Zaman akarken, biz düşünebilen insanlar da onunla birlikte akar, öğrenmeye devam ederiz. Ben de ömrümün baharında, bir gün ansızın Almanya’ya göç ettim. Talihim birkaç kez yüzüme gülmüştür; bu göç de onlardan biridir. Zamanın boşluğunda süzülürken, kendimi Batı’nın dingin kollarında buldum. Mutlu, aşık ve uysal bir akıştı bu.
Sonra ellerimi semaya açıp şükrettim: “Ne iyi ettim de geldim” dedim. Daha dün gibi… ama zamanın ipini tutamadığımız için, acısıyla tatlısıyla iki yılı devirmişiz bile. “Almanya’da ne var?” diye sorarsanız, cevabım sade ama derindir: “Huzur ve mutluluk”
En azından yaşam kavgası yok. Başını yastığa koyduğunda, iç huzuruyla uyuyabiliyorsun. Her yer yeşil, ormanlarla bezeli. Kimse eline balta alıp doğaya saldırmıyor. Tepelerin doruklarında otlayan geyik sürülerini görebiliyorsun.
Her sabah işe giderken tren penceresinden izliyorum onları. Kuş sesleriyle uyanıyorum; sokaklarda bağıran, çığlık atan insanlar yok. Korna sesi yok. Bir ara korna sesi geldi, dönüp baktığımda İbrahim Tatlıses’in “leylim ley” şarkısı gelmişti.
Ne trafikte kavga eden sürücüler var, ne de yayalara saygısızlık. Yaya geçidinden geçerken adımların huzurla ilerliyor. Komik gelecek belki ama… yumurta bile kokmuyor. Almanya’da düzenin içinde bir başka düzen var. Kimsenin kimseye üstünlük taslamadığı, herkesin birbirinin hakkına saygı gösterdiği bir diyar burası.

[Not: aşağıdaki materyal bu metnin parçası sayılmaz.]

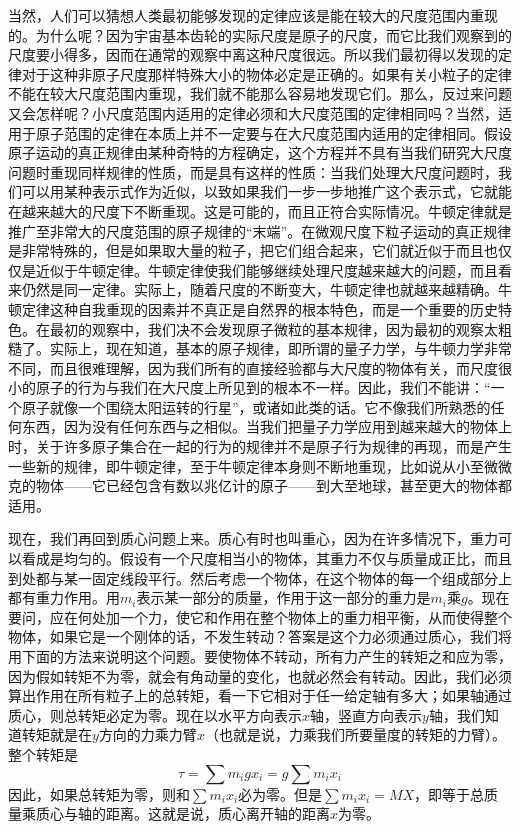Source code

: 当然，人们可以猜想人类最初能够发现的定律应该是能在较大的尺度范围内重现的。为什么呢？因为宇宙基本齿轮的实际尺度是原子的尺度，而它比我们观察到的尺度要小得多，因而在通常的观察中离这种尺度很远。所以我们最初得以发现的定律对于这种非原子尺度那样特殊大小的物体必定是正确的。如果有关小粒子的定律不能在较大尺度范围内重现，我们就不能那么容易地发现它们。那么，反过来问题又会怎样呢？小尺度范围内适用的定律必须和大尺度范围的定律相同吗？当然，适用于原子范围的定律在本质上并不一定要与在大尺度范围内适用的定律相同。假设原子运动的真正规律由某种奇特的方程确定，这个方程并不具有当我们研究大尺度问题时重现同样规律的性质，而是具有这样的性质：当我们处理大尺度问题时，我们可以用某种表示式作为近似，以致如果我们一步一步地推广这个表示式，它就能在越来越大的尺度下不断重现。这是可能的，而且正符合实际情况。牛顿定律就是推广至非常大的尺度范围的原子规律的“末端”。在微观尺度下粒子运动的真正规律是非常特殊的，但是如果取大量的粒子，把它们组合起来，它们就近似于而且也仅仅是近似于牛顿定律。牛顿定律使我们能够继续处理尺度越来越大的问题，而且看来仍然是同一定律。实际上，随着尺度的不断变大，牛顿定律也就越来越精确。牛顿定律这种自我重现的因素并不真正是自然界的根本特色，而是一个重要的历史特色。在最初的观察中，我们决不会发现原子微粒的基本规律，因为最初的观察太粗糙了。实际上，现在知道，基本的原子规律，即所谓的量子力学，与牛顿力学非常不同，而且很难理解，因为我们所有的直接经验都与大尺度的物体有关，而尺度很小的原子的行为与我们在大尺度上所见到的根本不一样。因此，我们不能讲：“一个原子就像一个围绕太阳运转的行星”，或诸如此类的话。它不像我们所熟悉的任何东西，因为没有任何东西与之相似。当我们把量子力学应用到越来越大的物体上时，关于许多原子集合在一起的行为的规律并不是原子行为规律的再现，而是产生一些新的规律，即牛顿定律，至于牛顿定律本身则不断地重现，比如说从小至微微克的物体——它已经包含有数以兆亿计的原子——到大至地球，甚至更大的物体都适用。

现在，我们再回到质心问题上来。质心有时也叫重心，因为在许多情况下，重力可以看成是均匀的。假设有一个尺度相当小的物体，其重力不仅与质量成正比，而且到处都与某一固定线段平行。然后考虑一个物体，在这个物体的每一个组成部分上都有重力作用。用$m_i$表示某一部分的质量，作用于这一部分的重力是$m_i$乘$g$。现在要问，应在何处加一个力，使它和作用在整个物体上的重力相平衡，从而使得整个物体，如果它是一个刚体的话，不发生转动？答案是这个力必须通过质心，我们将用下面的方法来说明这个问题。要使物体不转动，所有力产生的转矩之和应为零，因为假如转矩不为零，就会有角动量的变化，也就必然会有转动。因此，我们必须算出作用在所有粒子上的总转矩，看一下它相对于任一给定轴有多大；如果轴通过质心，则总转矩必定为零。现在以水平方向表示$x$轴，竖直方向表示$y$轴，我们知道转矩就是在$y$方向的力乘力臂$x$（也就是说，力乘我们所要量度的转矩的力臂）。整个转矩是
\begin{equation}
    \label{Eq:I:19:3}
    \tau = \sum m_igx_i = g\sum m_ix_i
\end{equation}
因此，如果总转矩为零，则和$\sum m_ix_i$必为零。但是$\sum m_ix_i=MX$，即等于总质量乘质心与轴的距离。这就是说，质心离开轴的距离$x$为零。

Sahtekârlık, yalan, kavga… bir elin parmaklarını geçmez. Kaliteli bir ömür, ne bileyim huzurlu bir yaşam istemenin her nefes alan ve düşünebilen insanların hakkıdır, lakin koca yürekli ve temiz kalpli insanların olmasının gerektiğine inanıyorum. Aradığın, özlemini çektiğin yaşam işte burada yani Almanya’dan başlayarak tüm Avrupa kıtasında bulmak hiç zor değildir. Aklıma okuduğum klasikler geliyor: Balzac’ın gözlemleri, Goethe’nin derinliği, Molière’in hicvi, Defoe’nun hayal gücü, Schiller’in tutkusu, Hoffmann’ın düşleri… Hepsinin anlattığı güzellikleri burada görebiliyorum “Marifet kuş olup uçmak değil, Özgürce uçabilmektir” Bazen düşünüyorum da… Avrupai ülkeler bu düzeni kurabiliyorsa, doğup büyüdüğüm topraklar neden başaramıyor?
Ne yazık ki insanımız, kendi koyduğu kuralları yeri geldiğinde yıkıyor; komşusunun malına göz dikiyor, en kötüsü, öldürdüğü adamın namusunu kendine helal kılıyor.
Burada, Almanya’da, insan hayatı paha biçilemez. Bir arıyı isteyerek öldürmenin cezası 60 bin Euro. Paran yoksa, üç ay hapis yatıyorsun. İnsan, hayvan, bitki… her canlının hayatı kutsal. Siz değerli okuyucularıma şöyle okkalı bir misal vermek istiyorum; Almanya’da her çiftçinin traktörü vardır. Devasa makinelerle tarlasını sürer. Sonra, yola çıkmadan önce tekerleklerini yıkar. Dağın başı, kimse görmez belki… ama o Alman bilir ki kural kuraldır.
İnsan için değilse hayvan için, hayvan için değilse bitki için… mutlaka bir faydası vardır. Burada kanunlar yalnızca insanlar için değil, tüm canlılar içindir. “Bir ülke düşün, seni düşünen… Bir yaşam düşün, seni mutlu eden… Bir çocuk düşün, seni umutlandıran… Bir sevgi düşün, senin olan…” Mutlu ve umutlu yarınlar sizinle olsun.